The Weekly's attorneys also note that courts in other states have interpreted their anti-trust laws in the same way. The courts have recognized that price wars can benefit consumers. And they only turn harmful when one of the companies becomes a monopoly and significantly raises prices, and thus forces its customers to pay more so that it can "recoup" its earlier losses.

Although the Guardian has maintained for years that the SF Weekly intended to drive it out of business and monopolize the San Francisco alt-weekly market, it didn't have to prove that argument at trial. And so the Guardian's lawyers have asked the appellate court judges that if they ultimately side with the Weekly, they should be allowed a retrial so they can prove that the Weekly would be a monopoly and could recoup its losses if the Guardian were to fold. "There was, in fact, ample evidence that defendants could rationally believe that their price war on the Guardian would eventually pay off," the Guardian's attorneys wrote in their appellate brief.

By contrast, the Weekly, whose experience with a jury didn't go so well the last time, is asking for a directed verdict in its favor. Cardozo said the Guardian already had a chance to prove its case and shouldn't get "a second bite of the apple."

But even if the Guardian gets another opportunity, it could be a tough argument to make. That's because the Bay Area media market is extremely diverse, and so if the Weekly were to greatly raise ad prices beyond the cost to print them, its customers might just switch to other publications. "Look at the San Francisco Chronicle," said Van De Voorde. "It has a monopoly in the daily newspaper business in San Francisco, and it was losing $50 million a year" at one point. It should be noted that the Chronicle doesn't quite have a monopoly. The Examiner still exists, although it is a shell of its former self.

Finally, the Weekly's attorneys contend that the jury's verdict will set a dangerous precedent if allowed to stand. They argue that it will stifle competition and will be bad for consumers because businesses will be too afraid to sell their goods at below-cost. They also argue that there's nothing in the law preventing larger companies from using the Unfair Business Practices law against smaller, new competitors who offer cheap prices in order to get a toehold in the marketplace.

At the heart of the Guardian's case is an argument that the state's Unfair Business Practices law was enacted more than sixty years ago and it hasn't curtailed competition or spurred more lawsuits in California. "The statute has been around since the Thirties," explained Joseph Hearst, one of the Guardian's appellate lawyers, "and the floodgates aren't open."

The Guardian's attorneys also contend that the state Legislature intended California law to be different from the already established federal Sherman Anti-Trust Act, whose primary purpose was to protect consumers. By the 1930s, the state Legislature realized that small businesses needed to be protected from predatory corporations as well.

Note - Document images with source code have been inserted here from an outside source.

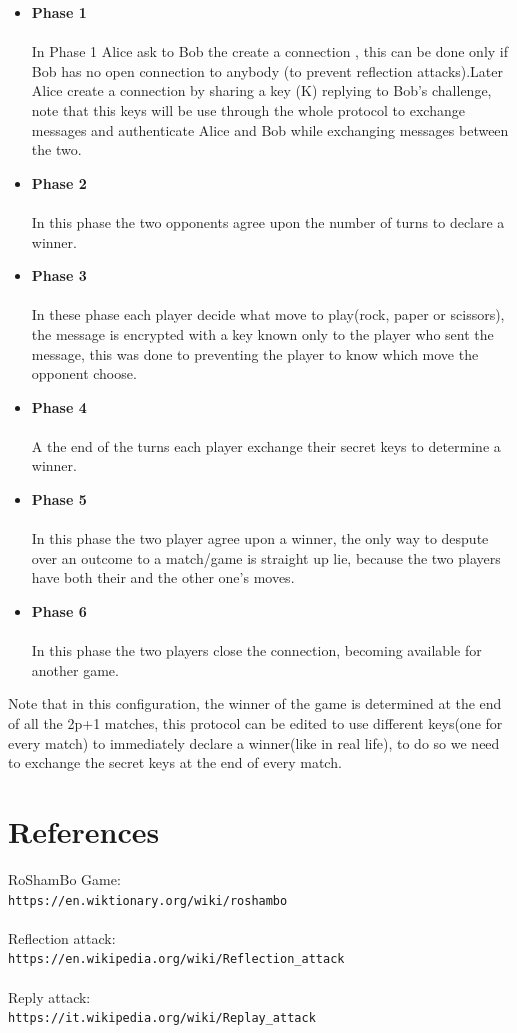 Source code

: \documentclass{article}
\begin{document}
\begin{itemize}
 \item \textbf{Phase 1}\\\\
 	In Phase 1 Alice ask to Bob the create a connection , this can be done only if Bob has no open connection to anybody (to prevent reflection attacks).Later Alice create a connection by sharing a key (K) replying 	to Bob's challenge, note that this keys will be use through the whole protocol to exchange messages and authenticate Alice and Bob while exchanging messages between the two. 
 	
	\item \textbf{Phase 2}\\\\
	In this phase the two opponents agree upon the number of turns to declare a winner.
		
	\item \textbf{Phase 3}\\\\
	In these phase each player decide what move to play(rock, paper or scissors), the message is encrypted with a key known only to the player who sent the message, this was done to preventing the player to 	know which move the opponent choose.
	
	\item \textbf{Phase 4}\\\\
	A the end of the turns each player exchange their secret keys to determine a winner.

	\item \textbf{Phase 5}\\\\
	In this phase the two player agree upon a winner, the only way to despute over an outcome to a match/game is straight up lie, because the two players have both their and the other one's moves.
		
	\item \textbf{Phase 6}\\\\
	In this phase the two players close the connection, becoming available for another game.

	\end{itemize}
	
Note that in this configuration, the winner of the game is determined at the end of all the 2p+1 matches, this protocol can be edited to use different keys(one for every match) to immediately declare a winner(like in real life), to do so we need to exchange the secret keys at the end of every match.

\clearpage

\section{References}

	RoShamBo Game:\\
	 \verb|https://en.wiktionary.org/wiki/roshambo|\\
	 \\Reflection attack:\\
	 \verb|https://en.wikipedia.org/wiki/Reflection_attack|\\
	\\Reply attack:\\
	 \verb|https://it.wikipedia.org/wiki/Replay_attack|\\
	
\end{document}
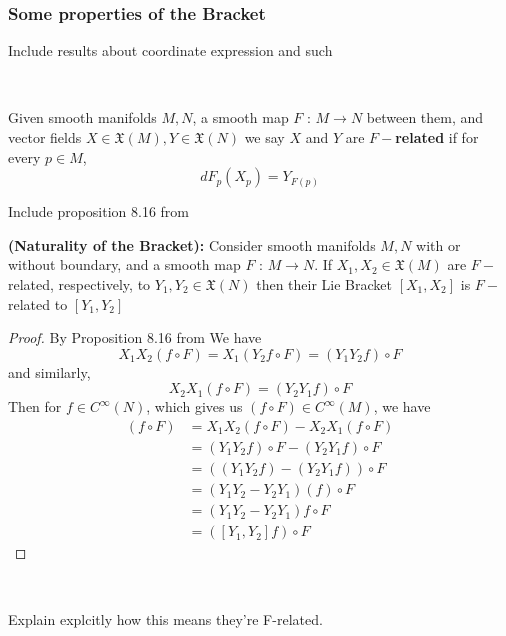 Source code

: \documentclass[11pt]{article}
\begin{document}
\subsubsection{Some properties of the Bracket}
\begin{note}
  {Include results about coordinate expression and such}
\end{note}
\\

\begin{bluebox}
  \begin{definition}
    Given smooth manifolds $M, N$, a smooth map $F \text{ : } M \rightarrow N$ between them, and vector fields $X \in \mathfrak{X}(M), Y \in \mathfrak{X}(N)$ we say $X$ and $Y$ are \textbf{$F-$related} if for every $p \in M$,
    \[ dF_{p}(X_p) = Y_{F(p)} \]
  \end{definition}
\end{bluebox}

\begin{note}
  {Include proposition 8.16 from \cite{LeeSM}}
\end{note}

\begin{redbox}
  \begin{theorem}
    \textbf{(Naturality of the Bracket):} Consider smooth manifolds $M, N$ with or without boundary, and a smooth map $F \text{ : } M \rightarrow N$. If $X_1, X_2 \in \mathfrak{X}(M)$ are $F-$related, respectively, to $Y_1, Y_2 \in \mathfrak{X}(N)$ then their Lie Bracket $[X_1, X_2]$ is $F-$related to $[Y_1, Y_2]$
  \end{theorem}
\end{redbox}
\begin{proof}
  By \color{red} Proposition 8.16 from \cite{LeeSM} \color{black} We have 
  \[ X_1 X_2 \left( f \circ F\right) = X_1 \left( Y_2f \circ F \right) = (Y_1 Y_2 f) \circ F \] and similarly,
  \[ X_2 X_1 \left(f \circ F\right) = (Y_2 Y_1 f) \circ F \]
  Then for $f \in C^{\infty}(N)$, which gives us $(f \circ F) \in C^{\infty}(M)$,  we have 
  \begin{align*}
    [X_1, X_2](f \circ F) &= X_1 X_2 (f \circ F) - X_2 X_1 (f \circ F) \\
    &= (Y_1 Y_2 f) \circ F - (Y_2 Y_1 f) \circ F \\
    &= \left((Y_1 Y_2 f) - (Y_2 Y_1 f) \right) \circ F \\
    &= \left(Y_1 Y_2 - Y_2 Y_1\right)(f) \circ F \\
    &= \left(Y_1 Y_2 - Y_2 Y_1 \right)f \circ F \\
    &= (\left[Y_1, Y_2\right]f) \circ F
  \end{align*}
\end{proof}
\\
\begin{note}
  {Explain explcitly how this means they're F-related.}
\end{note}
\end{document}
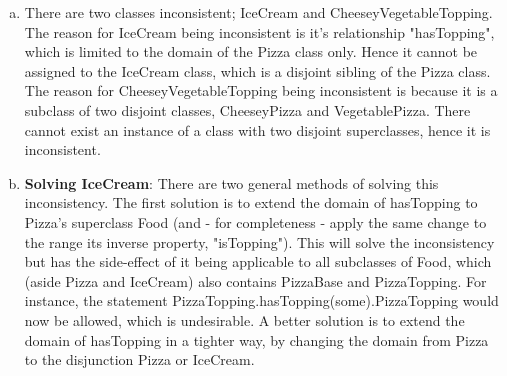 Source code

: \documentclass[12pt]{article}
\begin{document}
\begin{enumerate}[a)]
\item There are two classes inconsistent; IceCream and CheeseyVegetableTopping. The reason for IceCream being inconsistent is it's relationship "hasTopping", which is limited to the domain of the Pizza class only. Hence it cannot be assigned to the IceCream class, which is a disjoint sibling of the Pizza class. \\
The reason for CheeseyVegetableTopping being inconsistent is because it is a subclass of two disjoint classes, CheeseyPizza and VegetablePizza. There cannot exist an instance of a class with two disjoint superclasses, hence it is inconsistent.
\item \textbf{Solving IceCream}: There are two general methods of solving this inconsistency. The first solution is to extend the domain of hasTopping to Pizza's superclass Food (and - for completeness - apply the same change to the range its inverse property, "isTopping"). This will solve the inconsistency but has the side-effect of it being applicable to all subclasses of Food, which (aside Pizza and IceCream) also contains PizzaBase and PizzaTopping. For instance, the statement PizzaTopping.hasTopping(some).PizzaTopping would now be allowed, which is undesirable. A better solution is to extend the domain of hasTopping in a tighter way, by changing the domain from Pizza to the disjunction Pizza or IceCream. \\


\end{enumerate}
\end{document}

The Guardian's attorneys also note that ever since the US Supreme Court added the so-called "recoupment" requirement that the Weekly wants incorporated in this case, federal anti-trust law has become toothless when it comes to predatory pricing. No business since has successfully brought an anti-trust suit against a larger competitor who engaged in below-cost pricing, Hearst noted.

The Guardian also has reason to hope that its argument will ultimately win the day. In a 1999 state Supreme Court case involving the Unfair Business Practices law, Justice Marvin Baxter, a Republican appointee, said in a concurring and dissenting opinion that the law requires no proof of "recoupment." Although Baxter's statement was not binding, it's a clear indication that the Guardian may have at least one justice in its favor.

For their part, the Weekly's attorneys have noted that Justice Joyce Kennard, another Republican appointee, said in the same 1999 case that federal law requires some proof of recoupment. It's unclear, however, whether Kennard will rule that California law should as well.